··· Records for this task ···

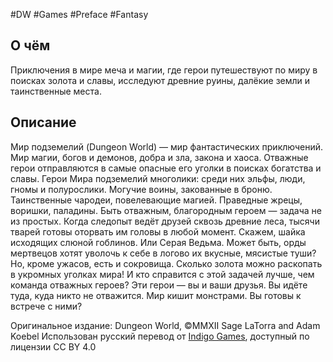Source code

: #DW #Games #Preface #Fantasy
## О чём
Приключения в мире меча и магии, где герои путешествуют по миру в поисках золота и славы, исследуют древние руины, далёкие земли и таинственные места.
## Описание
Мир подземелий (Dungeon World) — мир фантастических приключений. Мир магии, богов и демонов, добра и зла, закона и хаоса. Отважные герои отправляются в самые опасные его уголки в поисках богатства и славы.
Герои Мира подземелий многолики: среди них эльфы, люди, гномы и полурослики. Могучие воины, закованные в броню. Таинственные чародеи, повелевающие магией. Праведные жрецы, воришки, паладины.
Быть отважным, благородным героем — задача не из простых. Когда следопыт ведёт друзей сквозь древние леса, тысячи тварей готовы оторвать им головы в любой момент. Скажем, шайка исходящих слюной гоблинов. Или Серая Ведьма. Может быть, орды мертвецов хотят уволочь к себе в логово их вкусные, мясистые туши? Но, кроме ужасов, есть и сокровища. Сколько золота можно раскопать в укромных уголках мира! И кто справится с этой задачей лучше, чем команда отважных героев? Эти герои — вы и ваши друзья. Вы идёте туда, куда никто не отважится. Мир кишит монстрами. Вы готовы к встрече с ними?

Оригинальное издание: Dungeon World, ©MMXII Sage LaTorra and Adam Koebel
Использован русский перевод от [Indigo Games](https://indigogames.ru/product/dw-pdf/), доступный по лицензии CC BY 4.0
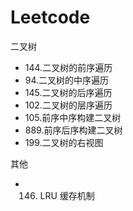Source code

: # Leetcode

二叉树

- 144.二叉树的前序遍历
- 94.二叉树的中序遍历
- 145.二叉树的后序遍历
- 102.二叉树的层序遍历
- 105.前序中序构建二叉树
- 889.前序后序构建二叉树
- 199.二叉树的右视图

其他

- 146. LRU 缓存机制
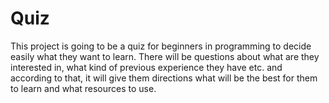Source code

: # Quiz
This project is going to be a quiz for beginners in programming to decide easily what they want to learn.  There will be questions about what are they interested in, what kind of previous experience they have etc. and according to that, it will give them directions what will be the best for them to learn and what resources to use.
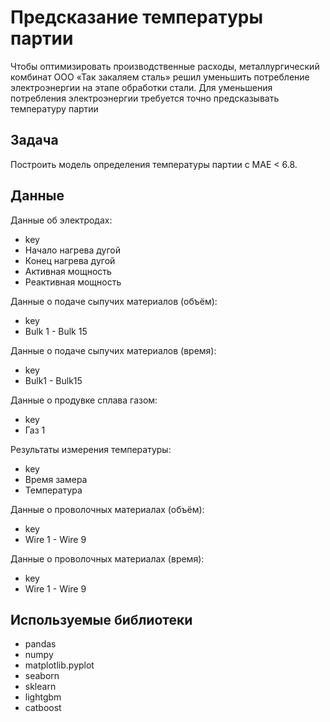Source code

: # Предсказание температуры партии

Чтобы оптимизировать производственные расходы, металлургический комбинат ООО «Так закаляем сталь» решил уменьшить потребление электроэнергии на этапе обработки стали. Для уменьшения потребления электроэнергии требуется точно предсказывать температуру партии

## Задача
Построить модель определения температуры партии с MAE < 6.8.

## Данные
Данные об электродах:
 - key
 - Начало нагрева дугой
 - Конец нагрева дугой
 - Активная мощность
 - Реактивная мощность

Данные о подаче сыпучих материалов (объём):
 - key
 - Bulk 1 - Bulk 15

Данные о подаче сыпучих материалов (время):
 - key
 - Bulk1 - Bulk15

Данные о продувке сплава газом:
 - key
 - Газ 1

Результаты измерения температуры:
 - key
 - Время замера
 - Температура

Данные о проволочных материалах (объём):
 - key
 - Wire 1 - Wire 9

Данные о проволочных материалах (время):
 - key
 - Wire 1 - Wire 9


## Используемые библиотеки
 - pandas 
 - numpy
 - matplotlib.pyplot
 - seaborn
 - sklearn
 - lightgbm
 - catboost
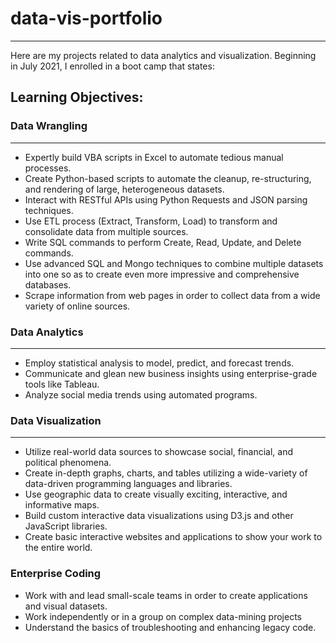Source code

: # data-vis-portfolio
***
Here are my projects related to data analytics and visualization. Beginning in July 2021, I enrolled in a boot camp that states:
## Learning Objectives:
### Data Wrangling
***
* Expertly build VBA scripts in Excel to automate tedious manual processes.
* Create Python-based scripts to automate the cleanup, re-structuring, and rendering of large, heterogeneous datasets.
* Interact with RESTful APIs using Python Requests and JSON parsing techniques.
* Use ETL process (Extract, Transform, Load) to transform and consolidate data from multiple sources.
* Write SQL commands to perform Create, Read, Update, and Delete commands.
* Use advanced SQL and Mongo techniques to combine multiple datasets into one so as to create even more impressive and comprehensive databases.
* Scrape information from web pages in order to collect data from a wide variety of online sources.
### Data Analytics
***
* Employ statistical analysis to model, predict, and forecast trends.
* Communicate and glean new business insights using enterprise-grade tools like Tableau.
* Analyze social media trends using automated programs.
### Data Visualization
***
* Utilize real-world data sources to showcase social, financial, and political phenomena.
* Create in-depth graphs, charts, and tables utilizing a wide-variety of data-driven programming languages and libraries.
* Use geographic data to create visually exciting, interactive, and informative maps.
* Build custom interactive data visualizations using D3.js and other JavaScript libraries.
* Create basic interactive websites and applications to show your work to the entire world.
### Enterprise Coding
* Work with and lead small-scale teams in order to create applications and visual datasets.
* Work independently or in a group on complex data-mining projects
* Understand the basics of troubleshooting and enhancing legacy code.
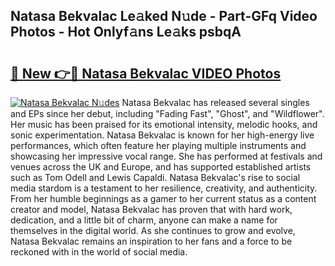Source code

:## Natasa Bekvalac Le𝚊ked N𝚞de - Part-GFq Video Photos - Hot Onlyf𝚊ns Le𝚊ks psbqA

# <h2><a href="http://ac26750.deff.icu/?id=Natasa+Bekvalac">🔗 New 👉🔴 Natasa Bekvalac VIDEO Photos</a></h2>

[![Natasa Bekvalac N𝚞des](https://i.imgur.com/rIISA9y.gif)](http://ac26750.deff.icu/?id=Natasa+Bekvalac)
Natasa Bekvalac has released several singles and EPs since her debut, including "Fading Fast", "Ghost", and "Wildflower". Her music has been praised for its emotional intensity, melodic hooks, and sonic experimentation. Natasa Bekvalac is known for her high-energy live performances, which often feature her playing multiple instruments and showcasing her impressive vocal range. She has performed at festivals and venues across the UK and Europe, and has supported established artists such as Tom Odell and Lewis Capaldi. Natasa Bekvalac's rise to social media stardom is a testament to her resilience, creativity, and authenticity. From her humble beginnings as a gamer to her current status as a content creator and model, Natasa Bekvalac has proven that with hard work, dedication, and a little bit of charm, anyone can make a name for themselves in the digital world. As she continues to grow and evolve, Natasa Bekvalac remains an inspiration to her fans and a force to be reckoned with in the world of social media.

···

### Work task
Say how many lines in the entries include the string "Dungeon", and write nothing besides that number.

### Task response
2